The failure to regenerate organ mass clearly suggests a potentially deleterious consequence to MEK inhibition in treating pancreatitis. However, unlike experimental models of pancreatitis where the entire organ is simultaneously affected by the damaging agent, human CP usually manifests as a relatively localized region of sometimes severe damage and inflammation. Although MEK inhibition may prevent tissue regeneration in the afflicted region of the pancreas, we have found no adverse effects of short-term MEK inhibition on the normal pancreas. As such, the potential to resolve the pathology of the affected region, including the inflammation, without compromising the majority of the organ suggests some promise for MEK inhibition in the treatment of pancreatitis.

Methods

Mouse Strains

Ptf1a^Cre/+ and shRen713 mice have been previously described.^41,42 The shMapk2k1 and shMap2k2 mice were generated by Mirimus Inc (Cold Spring Harbor, NY) on a mixed background and contained a ROSA26-CAG-LSL-rtTA³-IRES-mKate2 reverse tetracycline transactivator.⁴³ WT C57BL/6 mice were obtained from Jackson Labs (Bar Harbor, ME). Cerulein treatments were performed on animals between 6 and 12 weeks of age, with doxycycline treatments started up to 1 week before treating animals with cerulein. Animal experiments were conducted in accordance with the Office of Laboratory Animal Welfare and approved by the Institutional Animal Care and Use Committees of Stony Brook University, Mayo Clinic, and the University of Michigan.

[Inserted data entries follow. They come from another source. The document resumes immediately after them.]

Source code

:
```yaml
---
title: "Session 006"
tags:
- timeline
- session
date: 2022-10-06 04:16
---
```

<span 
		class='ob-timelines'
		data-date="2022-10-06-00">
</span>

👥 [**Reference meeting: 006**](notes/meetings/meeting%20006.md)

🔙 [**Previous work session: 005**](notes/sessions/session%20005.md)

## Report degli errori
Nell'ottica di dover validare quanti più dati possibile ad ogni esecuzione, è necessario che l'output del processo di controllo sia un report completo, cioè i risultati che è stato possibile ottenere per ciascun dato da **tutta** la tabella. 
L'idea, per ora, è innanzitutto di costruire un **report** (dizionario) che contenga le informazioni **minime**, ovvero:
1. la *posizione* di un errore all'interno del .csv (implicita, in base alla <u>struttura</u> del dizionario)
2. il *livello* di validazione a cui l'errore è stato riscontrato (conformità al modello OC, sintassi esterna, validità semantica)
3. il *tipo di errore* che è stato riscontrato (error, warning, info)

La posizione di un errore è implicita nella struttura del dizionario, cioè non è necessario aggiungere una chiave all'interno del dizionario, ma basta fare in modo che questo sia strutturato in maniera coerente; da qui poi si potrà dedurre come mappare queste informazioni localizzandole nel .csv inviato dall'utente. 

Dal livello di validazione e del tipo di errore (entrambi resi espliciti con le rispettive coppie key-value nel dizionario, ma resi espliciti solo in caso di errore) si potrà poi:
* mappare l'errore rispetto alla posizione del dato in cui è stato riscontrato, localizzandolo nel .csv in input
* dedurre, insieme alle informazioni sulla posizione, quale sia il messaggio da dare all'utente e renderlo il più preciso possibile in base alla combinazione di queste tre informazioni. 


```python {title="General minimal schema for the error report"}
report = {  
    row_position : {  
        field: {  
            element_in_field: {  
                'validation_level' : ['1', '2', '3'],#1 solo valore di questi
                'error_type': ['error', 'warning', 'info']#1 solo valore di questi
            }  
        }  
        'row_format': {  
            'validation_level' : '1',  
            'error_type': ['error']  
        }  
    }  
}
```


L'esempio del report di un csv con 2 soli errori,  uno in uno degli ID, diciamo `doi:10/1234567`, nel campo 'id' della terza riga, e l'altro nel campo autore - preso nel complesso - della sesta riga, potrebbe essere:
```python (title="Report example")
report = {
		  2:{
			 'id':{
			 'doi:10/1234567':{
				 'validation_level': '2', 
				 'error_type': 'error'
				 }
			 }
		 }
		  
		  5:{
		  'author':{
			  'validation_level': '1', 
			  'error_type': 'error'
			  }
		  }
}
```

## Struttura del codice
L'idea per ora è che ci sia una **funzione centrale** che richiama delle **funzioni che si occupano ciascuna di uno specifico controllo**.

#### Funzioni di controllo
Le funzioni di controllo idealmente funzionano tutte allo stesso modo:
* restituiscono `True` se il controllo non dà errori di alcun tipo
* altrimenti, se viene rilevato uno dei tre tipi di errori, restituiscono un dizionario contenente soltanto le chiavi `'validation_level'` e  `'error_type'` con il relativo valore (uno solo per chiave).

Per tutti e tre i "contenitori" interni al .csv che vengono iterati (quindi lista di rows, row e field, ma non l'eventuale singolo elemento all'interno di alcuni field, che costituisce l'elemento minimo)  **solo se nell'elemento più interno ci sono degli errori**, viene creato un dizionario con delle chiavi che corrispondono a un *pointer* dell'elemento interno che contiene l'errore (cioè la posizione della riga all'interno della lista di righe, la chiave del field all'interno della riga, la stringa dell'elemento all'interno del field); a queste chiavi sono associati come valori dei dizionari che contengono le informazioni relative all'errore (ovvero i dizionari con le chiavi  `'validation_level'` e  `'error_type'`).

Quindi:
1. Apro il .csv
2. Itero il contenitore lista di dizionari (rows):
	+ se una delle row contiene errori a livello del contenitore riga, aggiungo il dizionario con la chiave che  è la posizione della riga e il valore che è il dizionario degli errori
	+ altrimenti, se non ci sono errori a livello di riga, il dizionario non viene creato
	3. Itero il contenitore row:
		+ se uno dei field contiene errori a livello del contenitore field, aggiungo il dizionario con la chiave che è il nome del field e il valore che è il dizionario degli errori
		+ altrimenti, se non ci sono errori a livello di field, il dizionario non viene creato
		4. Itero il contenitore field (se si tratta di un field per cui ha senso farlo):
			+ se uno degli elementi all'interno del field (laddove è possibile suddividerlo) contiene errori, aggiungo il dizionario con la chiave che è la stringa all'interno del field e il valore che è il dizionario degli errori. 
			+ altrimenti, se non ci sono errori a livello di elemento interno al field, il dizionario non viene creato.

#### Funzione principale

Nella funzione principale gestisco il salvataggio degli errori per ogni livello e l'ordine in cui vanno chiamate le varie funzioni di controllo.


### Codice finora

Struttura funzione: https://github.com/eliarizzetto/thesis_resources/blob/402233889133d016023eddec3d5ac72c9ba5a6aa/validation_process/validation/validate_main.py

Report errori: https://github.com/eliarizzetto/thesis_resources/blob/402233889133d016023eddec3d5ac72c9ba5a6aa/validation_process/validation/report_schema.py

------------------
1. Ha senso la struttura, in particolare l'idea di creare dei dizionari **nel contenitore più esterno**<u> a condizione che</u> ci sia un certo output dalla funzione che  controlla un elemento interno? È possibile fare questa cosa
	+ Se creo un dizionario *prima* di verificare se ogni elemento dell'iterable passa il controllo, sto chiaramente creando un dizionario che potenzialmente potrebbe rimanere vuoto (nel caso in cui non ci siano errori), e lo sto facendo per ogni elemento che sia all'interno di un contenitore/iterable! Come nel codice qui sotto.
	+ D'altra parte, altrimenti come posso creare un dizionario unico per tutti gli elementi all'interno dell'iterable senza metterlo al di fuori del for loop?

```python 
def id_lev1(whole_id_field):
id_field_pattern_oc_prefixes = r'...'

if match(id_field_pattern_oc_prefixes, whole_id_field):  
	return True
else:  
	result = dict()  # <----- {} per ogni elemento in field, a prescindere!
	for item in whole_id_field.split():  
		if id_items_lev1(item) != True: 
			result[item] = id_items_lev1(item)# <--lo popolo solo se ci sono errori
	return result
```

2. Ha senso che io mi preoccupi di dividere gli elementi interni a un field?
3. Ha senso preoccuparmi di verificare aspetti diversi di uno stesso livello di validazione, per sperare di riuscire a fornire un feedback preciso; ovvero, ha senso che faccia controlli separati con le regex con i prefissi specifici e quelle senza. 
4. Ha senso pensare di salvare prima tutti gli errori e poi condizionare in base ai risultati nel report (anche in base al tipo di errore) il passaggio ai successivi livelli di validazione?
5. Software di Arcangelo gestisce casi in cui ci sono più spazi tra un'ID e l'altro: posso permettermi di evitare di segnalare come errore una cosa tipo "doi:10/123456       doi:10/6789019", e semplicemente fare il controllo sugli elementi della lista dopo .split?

Cerulein-induced Pancreatitis, Doxycycline, and Inhibitor Treatments

Cerulein (American Peptide Company Inc, Sunnyvale, CA) was dissolved in sterile saline. For chronic pancreatitis, cerulein was administered to mice twice a day at a concentration of 250 μg/kg body weight via intraperitoneal injection. For acute pancreatitis, mice were given hourly injections of cerulein for 7 hours at a concentration of 50 μg/kg body weight and then killed after an hour of recovery. An equal volume of sterile saline was injected as a control. Trametinib was injected intraperitoneally (Selleck Chemicals, Houston, TX) at 1 mg/kg and prepared as previously described.⁴⁴ BrdU (Sigma-Aldrich, St Louis, MO) was prepared in saline and injected intraperitoneally at 50 mg/kg 4 hours before death of the animal. Doxycycline was administered via chow at 200 mg doxycycline per kg of diet (Bio-Serv, Flemington, NJ).

Histology

Mice were killed by CO₂ asphyxiation; then tissue was quickly harvested and fixed overnight at room temperature with Z-fix solution (Anatech LTD, Battle Creek, MI). Tissues were processed by using a Leica (Buffalo Grove, IL) ASP300S Tissue Processor, paraffin embedded, and cut into 5-μm sections. Immunohistochemistry was performed on a Dako Autostainer Plus (Dako North America, Inc, Carpinteria, CA) or Discovery Ultra XT autostainer (Ventana Medical Systems Inc, Tucson, AZ) and counterstaining with hematoxylin. Dual immunohistochemistry for CK19 and amylase was performed without counterstaining. Picrosirius red staining was performed per the manufacturer's instructions (Polysciences, Inc, Warrington, PA). Hematoxylin-eosin staining was performed by using Mayer's hematoxylin solution (Sigma-Aldrich) and Eosin Y (Fisher, Pittsburgh, PA). Immunofluorescence was performed as previously described.⁴⁵ Immunohistochemistry slides were scanned on a Pannoramic SCAN slide scanner (Perkin Elmer, WA), and then annotation regions encompassing greater than 1 mm of tissue were processed by using appropriate algorithms for each stain quantified by using Halo software (Indica Labs, Corrales, NM). Immunofluorescence was quantified by manual counting of 5 fields per slide from images obtained on a Nikon A-1 confocal instrument at ×60 by using NIS-Elements software (Nikon Instruments, Melville, NY).

Antibodies

The antibodies used in this study are listed in Table 1.

Table 1.

Antibodies Used in This Study

Antibody	Company	Catalog no.	Host species	Application
Amylase	Sigma-Aldrich	A8273	Rabbit	IHC
Anti-RFP	Life Technologies	R10367	Rabbit	IHC
BrdU	Abcam	ab3626	Rat	IHC
CD3	Abcam	ab5690	Rabbit	IHC
CK19	Develop. Studies Hybridoma Bank	Troma-III	Rat	IHC, IF
CPA1	R&D Systems	af2765	Mouse	IF
F4/80	ABD Serotec	MCA497G	Rat	IHC
HSP90	Cell Signaling	4874s	Rabbit	WB
Ki67	Vector Labs	VP-RM04	Rabbit	IF
Ly-6B.2	ABD Serotec	MCA771G	Rat	IHC
MEK1	Santa Cruz Biotechnology	SC219	Rabbit	WB
MEK2 (N-term)	Santa Cruz Biotechnology	sc524	Rabbit	WB
Turbo-GFP	Thermo Fisher Scientific	PA5-22688	Rabbit	IHC, WB
β-actin	Santa Cruz Biotechnology	sc-47778	Mouse	WB
p42/44 MAPK	Cell Signalling	9102	Rabbit	WB
p42/44 MAPK (T202/Y204)	Cell Signaling	4370P	Rabbit	WB

Open in a new tab

IF, immunofluorescence; IHC, immunohistochemistry; WB, Western Blot.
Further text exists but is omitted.